Former Environment Minister calls for Pipeline to be Scrapped
Former federal environmental minister David Anderson joined B.C. Grand Chief Stewart Phillip and several environmental groups Monday calling on B.C. Premier Christy Clark to reject the proposed Enbridge Northern Gateway Pipeline regardless of whether Alberta negotiates compensation with the province or not.
“This coast is too fragile and the technology is too inadequate to make this a safe proposition,” said Anderson at a press conference, responding to Clark’s demands for Alberta to give B.C. a “fair share” of oilsands revenue in exchange for her approval of the project.
“Enbridge is perhaps the last company in North America that should be permitted to build a pipeline,” he added, referring to the “Keystone Cops” label given to the pipeline firm by the U.S. National Transportation Safety Board.
“Enbridge clearly has a cowboy culture, quite inappropriate for building a pipeline in one of the most sensitive parts of the world.”
Anderson wasn’t overly critical of Clark refusing to formally oppose Northern Gateway, saying she has been a “reasonable person” in her project review. “It’s pretty clear that she doesn’t think Enbridge is the company to do this job.”
Phillip, the grand chief of the Union of B.C. Indian Chiefs, was more critical, accusing Clark of “selling our coast and rivers out from under us.”
“It’s unethical, sliding over to the sleazy side,” he said. “The premier is trying to put herself in a position of bargaining away the environmental values of this province for money, and I’m vehemently opposed to that as are all aboriginal people in this province.”

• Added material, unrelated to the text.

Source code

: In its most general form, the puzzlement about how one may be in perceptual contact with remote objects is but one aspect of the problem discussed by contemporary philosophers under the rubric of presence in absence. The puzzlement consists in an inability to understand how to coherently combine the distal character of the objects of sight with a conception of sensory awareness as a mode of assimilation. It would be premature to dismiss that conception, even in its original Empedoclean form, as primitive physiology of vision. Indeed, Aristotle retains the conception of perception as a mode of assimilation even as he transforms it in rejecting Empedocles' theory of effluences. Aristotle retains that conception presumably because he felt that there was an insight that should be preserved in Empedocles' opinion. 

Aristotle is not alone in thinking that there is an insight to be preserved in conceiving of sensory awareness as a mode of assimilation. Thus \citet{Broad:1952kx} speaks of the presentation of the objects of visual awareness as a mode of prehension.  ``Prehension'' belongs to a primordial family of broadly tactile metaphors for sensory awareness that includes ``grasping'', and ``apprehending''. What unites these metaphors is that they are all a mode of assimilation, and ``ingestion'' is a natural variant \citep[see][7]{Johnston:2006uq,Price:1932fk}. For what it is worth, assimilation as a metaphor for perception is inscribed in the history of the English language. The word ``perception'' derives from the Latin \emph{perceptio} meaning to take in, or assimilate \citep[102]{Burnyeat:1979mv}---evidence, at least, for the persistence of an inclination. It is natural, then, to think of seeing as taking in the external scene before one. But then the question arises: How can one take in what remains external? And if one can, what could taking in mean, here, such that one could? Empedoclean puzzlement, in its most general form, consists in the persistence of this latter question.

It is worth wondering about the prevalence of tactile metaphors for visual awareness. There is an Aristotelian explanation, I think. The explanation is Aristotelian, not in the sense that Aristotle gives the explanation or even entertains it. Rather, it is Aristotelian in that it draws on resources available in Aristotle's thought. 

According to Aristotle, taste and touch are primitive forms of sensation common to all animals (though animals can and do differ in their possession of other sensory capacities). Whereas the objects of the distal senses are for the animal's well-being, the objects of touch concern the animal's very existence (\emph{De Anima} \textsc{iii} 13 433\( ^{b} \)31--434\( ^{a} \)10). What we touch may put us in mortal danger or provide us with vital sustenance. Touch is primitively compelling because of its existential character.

“Absolutely no way will we allow or tolerate the Enbridge Northern Gateway to proceed. We will fight this through the Joint Review Panel. We will fight this proposal in the courts, and if necessary, we will oppose this proposal on the land itself.”
Asked if he would stand in front of a bulldozer to block the pipeline, Phillip said, “Absolutely, if we get to that point.”
Anderson argued Canada’s national interests don’t hinge on any oil pipeline to the West Coast, suggesting alternative markets for oilsands crude exist, including to the U.S. through the proposed Keystone XL pipeline.
“We do not need a pipeline to the coast. In fact, some economists believe we would be substantially better off financially if we did not make this $5.5 billion investment in this system, which could be better used elsewhere in the country,” he said.
“Enbridge should simply withdraw its application and disappear.”